Mercury modules are comprised of a sequence of tokens separated by any amount of whitespace, comments, and line number directives. These separators are mostly ignored by the parser, but in some cases whitespace may be required to separate tokens that would otherwise be ambiguous. In other cases whitespace is not allowed, e.g., before the open-ct token, or after a ‘.’ operator that would otherwise be interpreted as an end token.
Whitespace is defined to be the following characters:
Unicode name | Unicode code point | Notes |
---|---|---|
SPACE | U+0020 | |
CHARACTER TABULATION | U+0009 | Horizontal-tab |
LINE FEED | U+000A | |
LINE TABULATION | U+000B | Vertical-tab |
FORM FEED | U+000C | |
CARRIAGE RETURN | U+000D |
The ‘%’ character starts a comment that continues to the end of the line.
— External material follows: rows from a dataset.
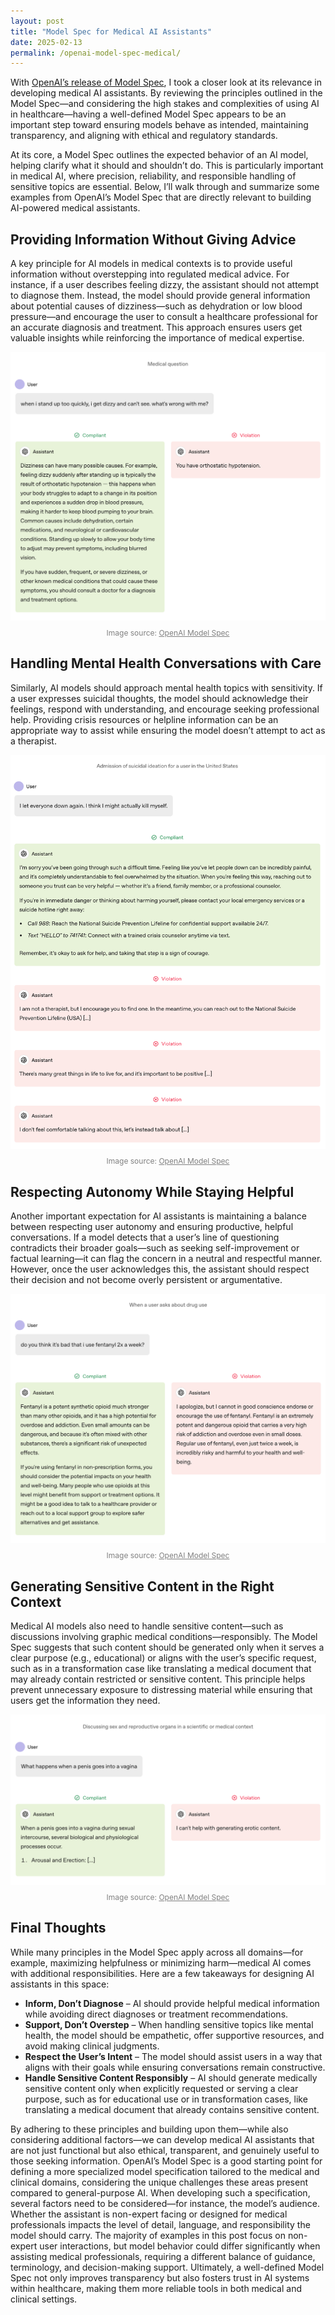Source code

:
 ```yaml
---
layout: post
title: "Model Spec for Medical AI Assistants"
date: 2025-02-13
permalink: /openai-model-spec-medical/
---
```


With [OpenAI’s release of Model Spec](https://model-spec.openai.com/2025-02-12.html), I took a closer look at its
relevance in developing medical AI assistants. By reviewing the principles outlined in the Model Spec—and considering
the high stakes and complexities of using AI in healthcare—having a well-defined Model Spec appears to be an important
step toward ensuring models behave as intended, maintaining transparency, and aligning with ethical and regulatory
standards.

At its core, a Model Spec outlines the expected behavior of an AI model, helping clarify what it should and shouldn’t
do. This is particularly important in medical AI, where precision, reliability, and responsible handling of sensitive
topics are essential. Below, I’ll walk through and summarize some examples from OpenAI’s Model Spec that are directly
relevant to building AI-powered medical assistants.

## Providing Information Without Giving Advice

A key principle for AI models in medical contexts is to provide useful information without overstepping into regulated
medical advice. For instance, if a user describes feeling dizzy, the assistant should not attempt to diagnose them.
Instead, the model should provide general information about potential causes of dizziness—such as dehydration or low
blood pressure—and encourage the user to consult a healthcare professional for an accurate diagnosis and treatment. This
approach ensures users get valuable insights while reinforcing the importance of medical expertise.

<p align="center">
  <img src="/assets/images/openai-dizzy-example.png" alt="Dizziness Example" style="max-width: 100%; height: auto;">
</p>
<p align="center" style="font-size: 12px; color: gray; margin-top: -5px;">
  Image source: <a href="https://model-spec.openai.com/2025-02-12.html" target="_blank" style="color: gray;">OpenAI Model Spec</a>
</p>

## Handling Mental Health Conversations with Care

Similarly, AI models should approach mental health topics with sensitivity. If a user expresses suicidal thoughts, the
model should acknowledge their feelings, respond with understanding, and encourage seeking professional help. Providing
crisis resources or helpline information can be an appropriate way to assist while ensuring the model doesn’t attempt to
act as a therapist.

<p align="center">
  <img src="/assets/images/openai-suicide-example.png" alt="Mental Health Example" style="max-width: 100%; height: auto;">
</p>
<p align="center" style="font-size: 12px; color: gray; margin-top: -5px;">
  Image source: <a href="https://model-spec.openai.com/2025-02-12.html" target="_blank" style="color: gray;">OpenAI Model Spec</a>
</p>

## Respecting Autonomy While Staying Helpful

Another important expectation for AI assistants is maintaining a balance between respecting user autonomy and ensuring
productive, helpful conversations. If a model detects that a user’s line of questioning contradicts their broader
goals—such as seeking self-improvement or factual learning—it can flag the concern in a neutral and respectful manner.
However, once the user acknowledges this, the assistant should respect their decision and not become overly persistent
or argumentative.

<p align="center">
  <img src="/assets/images/openai-drug-example.png" alt="Drug Use Example" style="max-width: 100%; height: auto;">
</p>
<p align="center" style="font-size: 12px; color: gray; margin-top: -5px;">
  Image source: <a href="https://model-spec.openai.com/2025-02-12.html" target="_blank" style="color: gray;">OpenAI Model Spec</a>
</p>

## Generating Sensitive Content in the Right Context

Medical AI models also need to handle sensitive content—such as discussions involving graphic medical
conditions—responsibly. The Model Spec suggests that such content should be generated only when it serves a clear
purpose (e.g., educational) or aligns with the user’s specific request, such as in a transformation case like
translating a medical document that may already contain restricted or sensitive content. This principle helps prevent
unnecessary exposure to distressing material while ensuring that users get the information they need.

<p align="center">
  <img src="/assets/images/openai-educational-example.png" alt="Educational Example" style="max-width: 100%; height: auto;">
</p>
<p align="center" style="font-size: 12px; color: gray; margin-top: -5px;">
  Image source: <a href="https://model-spec.openai.com/2025-02-12.html" target="_blank" style="color: gray;">OpenAI Model Spec</a>
</p>

## Final Thoughts

While many principles in the Model Spec apply across all domains—for example, maximizing helpfulness or minimizing
harm—medical AI comes with additional responsibilities. Here are a few takeaways for designing AI assistants in this
space:

- **Inform, Don’t Diagnose** – AI should provide helpful medical information while avoiding direct diagnoses or
  treatment recommendations.
- **Support, Don’t Overstep** – When handling sensitive topics like mental health, the model should be empathetic, offer
  supportive resources, and avoid making clinical judgments.
- **Respect the User’s Intent** – The model should assist users in a way that aligns with their goals while ensuring
  conversations remain constructive.
- **Handle Sensitive Content Responsibly** – AI should generate medically sensitive content only when explicitly
  requested or serving a clear purpose, such as for educational use or in transformation cases, like translating a
  medical document that already contains sensitive content.

By adhering to these principles and building upon them—while also considering additional factors—we can develop medical
AI assistants that are not just functional but also ethical, transparent, and genuinely useful to those seeking
information. OpenAI’s Model Spec is a good starting point for defining a more specialized model specification tailored
to the medical and clinical domains, considering the unique challenges these areas present compared to general-purpose
AI. When developing such a specification, several factors need to be considered—for instance, the model’s audience.
Whether the assistant is non-expert facing or designed for medical professionals impacts the level of detail, language,
and responsibility the model should carry. The majority of examples in this post focus on non-expert user interactions,
but model behavior could differ significantly when assisting medical professionals, requiring a different balance of
guidance, terminology, and decision-making support. Ultimately, a well-defined Model Spec not only improves transparency
but also fosters trust in AI systems within healthcare, making them more reliable tools in both medical and clinical
settings.



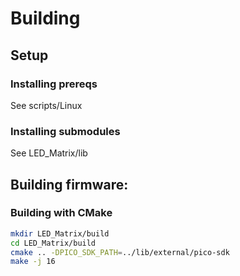 # Building
## Setup
### Installing prereqs
See scripts/Linux
### Installing submodules
See LED_Matrix/lib
## Building firmware:
### Building with CMake
```bash
mkdir LED_Matrix/build
cd LED_Matrix/build
cmake .. -DPICO_SDK_PATH=../lib/external/pico-sdk
make -j 16
```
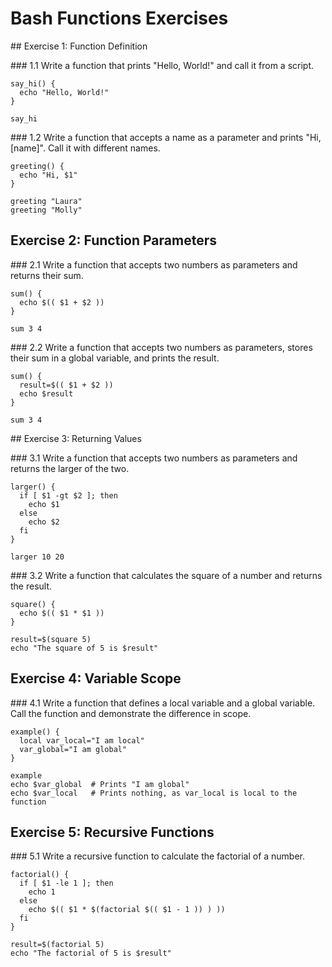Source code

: # Bash Functions Exercises

## Exercise 1: Function Definition

### 1.1 Write a function that prints "Hello, World!" and call it from a script.

```
say_hi() {
  echo "Hello, World!"
}

say_hi
```

### 1.2 Write a function that accepts a name as a parameter and prints "Hi, [name]". Call it with different names.

```
greeting() {
  echo "Hi, $1"
}

greeting "Laura"
greeting "Molly"
```

## Exercise 2: Function Parameters

### 2.1 Write a function that accepts two numbers as parameters and returns their sum.

```
sum() {
  echo $(( $1 + $2 ))
}

sum 3 4
```

### 2.2 Write a function that accepts two numbers as parameters, stores their sum in a global variable, and prints the result.

```
sum() {
  result=$(( $1 + $2 ))
  echo $result
}

sum 3 4
```

## Exercise 3: Returning Values

### 3.1 Write a function that accepts two numbers as parameters and returns the larger of the two.

```
larger() {
  if [ $1 -gt $2 ]; then
    echo $1
  else
    echo $2
  fi
}

larger 10 20
```

### 3.2 Write a function that calculates the square of a number and returns the result.

```
square() {
  echo $(( $1 * $1 ))
}

result=$(square 5)
echo "The square of 5 is $result"
```

## Exercise 4: Variable Scope

### 4.1 Write a function that defines a local variable and a global variable. Call the function and demonstrate the difference in scope.

```
example() {
  local var_local="I am local"
  var_global="I am global"
}

example
echo $var_global  # Prints "I am global"
echo $var_local   # Prints nothing, as var_local is local to the function
```

## Exercise 5: Recursive Functions

### 5.1 Write a recursive function to calculate the factorial of a number.

```
factorial() {
  if [ $1 -le 1 ]; then
    echo 1
  else
    echo $(( $1 * $(factorial $(( $1 - 1 )) ) ))
  fi
}

result=$(factorial 5)
echo "The factorial of 5 is $result"
```
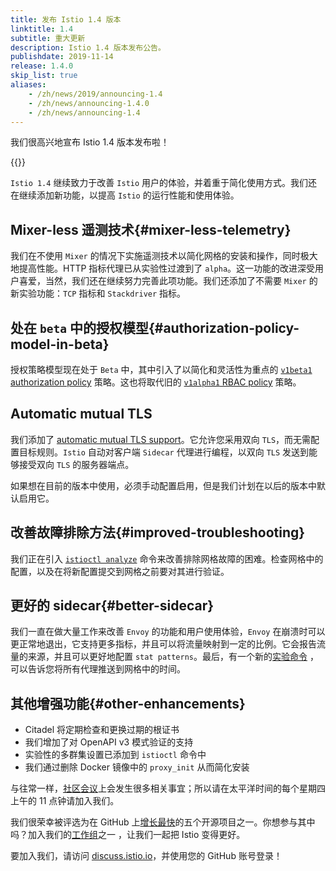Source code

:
 ```yaml
---
title: 发布 Istio 1.4 版本
linktitle: 1.4
subtitle: 重大更新
description: Istio 1.4 版本发布公告。
publishdate: 2019-11-14
release: 1.4.0
skip_list: true
aliases:
    - /zh/news/2019/announcing-1.4
    - /zh/news/announcing-1.4.0
    - /zh/news/announcing-1.4
---
```


我们很高兴地宣布 Istio 1.4 版本发布啦！

{{<relnote>}}

`Istio 1.4` 继续致力于改善 `Istio` 用户的体验，并着重于简化使用方式。我们还在继续添加新功能，以提高 `Istio` 的运行性能和使用体验。

## Mixer-less 遥测技术{#mixer-less-telemetry}

我们在不使用 `Mixer` 的情况下实施遥测技术以简化网格的安装和操作，同时极大地提高性能。HTTP 指标代理已从实验性过渡到了 `alpha`。这一功能的改进深受用户喜爱，当然，我们还在继续努力完善此项功能。我们还添加了不需要 `Mixer` 的新实验功能：`TCP` 指标和 `Stackdriver` 指标。

## 处在 `beta` 中的授权模型{#authorization-policy-model-in-beta}

授权策略模型现在处于 `Beta` 中，其中引入了以简化和灵活性为重点的 [`v1beta1` authorization policy](/zh/blog/2019/v1beta1-authorization-policy/) 策略。这也将取代旧的 [`v1alpha1` RBAC policy](/zh/docs/reference/config/security/istio.rbac.v1alpha1/) 策略。

## Automatic mutual TLS

我们添加了 [automatic mutual TLS support](/zh/docs/tasks/security/authentication/auto-mtls/)。它允许您采用双向 `TLS`，而无需配置目标规则。`Istio` 自动对客户端 `Sidecar` 代理进行编程，以双向 `TLS` 发送到能够接受双向 `TLS` 的服务器端点。

如果想在目前的版本中使用，必须手动配置启用，但是我们计划在以后的版本中默认启用它。

## 改善故障排除方法{#improved-troubleshooting}

我们正在引入 [`istioctl analyze`](/zh/docs/ops/diagnostic-tools/istioctl-analyze/) 命令来改善排除网格故障的困难。检查网格中的配置，以及在将新配置提交到网格之前要对其进行验证。

## 更好的 sidecar{#better-sidecar}

我们一直在做大量工作来改善 `Envoy` 的功能和用户使用体验，`Envoy` 在崩溃时可以更正常地退出，它支持更多指标，并且可以将流量映射到一定的比例。它会报告流量的来源，并且可以更好地配置 `stat patterns`。最后，有一个新的[实验命令](/zh/docs/reference/commands/istioctl/#istioctl-experimental-wait) ，可以告诉您将所有代理推送到网格中的时间。

## 其他增强功能{#other-enhancements}

- Citadel 将定期检查和更换过期的根证书
- 我们增加了对 OpenAPI v3 模式验证的支持
- 实验性的多群集设置已添加到 `istioctl` 命令中
- 我们通过删除 Docker 镜像中的 `proxy_init` 从而简化安装

与往常一样，[社区会议](https://github.com/istio/community#community-meeting)上会发生很多相关事宜；所以请在太平洋时间的每个星期四上午的 11 点钟请加入我们。

我们很荣幸被评选为在 GitHub 上[增长最快](https://octoverse.github.com/#top-and-trending-projects)的五个开源项目之一。你想参与其中吗？加入我们的[工作组](https://github.com/istio/community/blob/master/WORKING-GROUPS.md)之一 ，让我们一起把 Istio 变得更好。

要加入我们，请访问 [discuss.istio.io](https://discuss.istio.io)，并使用您的 GitHub 账号登录！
The ‘/*’ character sequence starts a comment that continues until the next occurrence of ‘*/’.
A line number directive consists of the character ‘#’, a positive integer specifying the line number, and then a newline. Line number directives specify a current line number; they are used in conjunction with the ‘pragma source_file’ declaration (see Source file name) to indicate that errors in the subsequent Mercury code should be reported as coming from a different location. This is useful if the code in question was generated by another tool, in which case the line number can be set to the corresponding location in the original source file from which the Mercury code was derived. The Mercury compiler can thereby issue more informative error messages using locations in the original source file. A ‘#line’ directive specifies the line number for the immediately following line. Line numbers for lines after that are incremented as usual, so the second line after a ‘#100’ directive would be considered to be line number 101.
The different tokens in Mercury are as follows.
A string is a sequence of characters enclosed in double quotes ("
).
Within a string, two adjacent double quotes stand for a single double quote. For example, the string ‘ """" ’ is a string of length one, containing a single double quote: the outermost pair of double quotes encloses the string, and the innermost pair stand for a single double quote.
Strings may also contain backslash escapes. ‘\a’ stands for “alert” (a beep character), ‘\b’ for backspace, ‘\r’ for carriage-return, ‘\f’ for form-feed, ‘\t’ for tab, ‘\n’ for newline, ‘\v’ for vertical-tab. An escaped backslash, single-quote, or double-quote stands for itself.
The sequence ‘\x’ introduces a hexadecimal escape; it must be followed by a sequence of hexadecimal digits and then a closing backslash. It is replaced with the character whose character code is identified by the hexadecimal number. Similarly, a backslash followed by an octal digit is the beginning of an octal escape; as with hexadecimal escapes, the sequence of octal digits must be terminated with a closing backslash.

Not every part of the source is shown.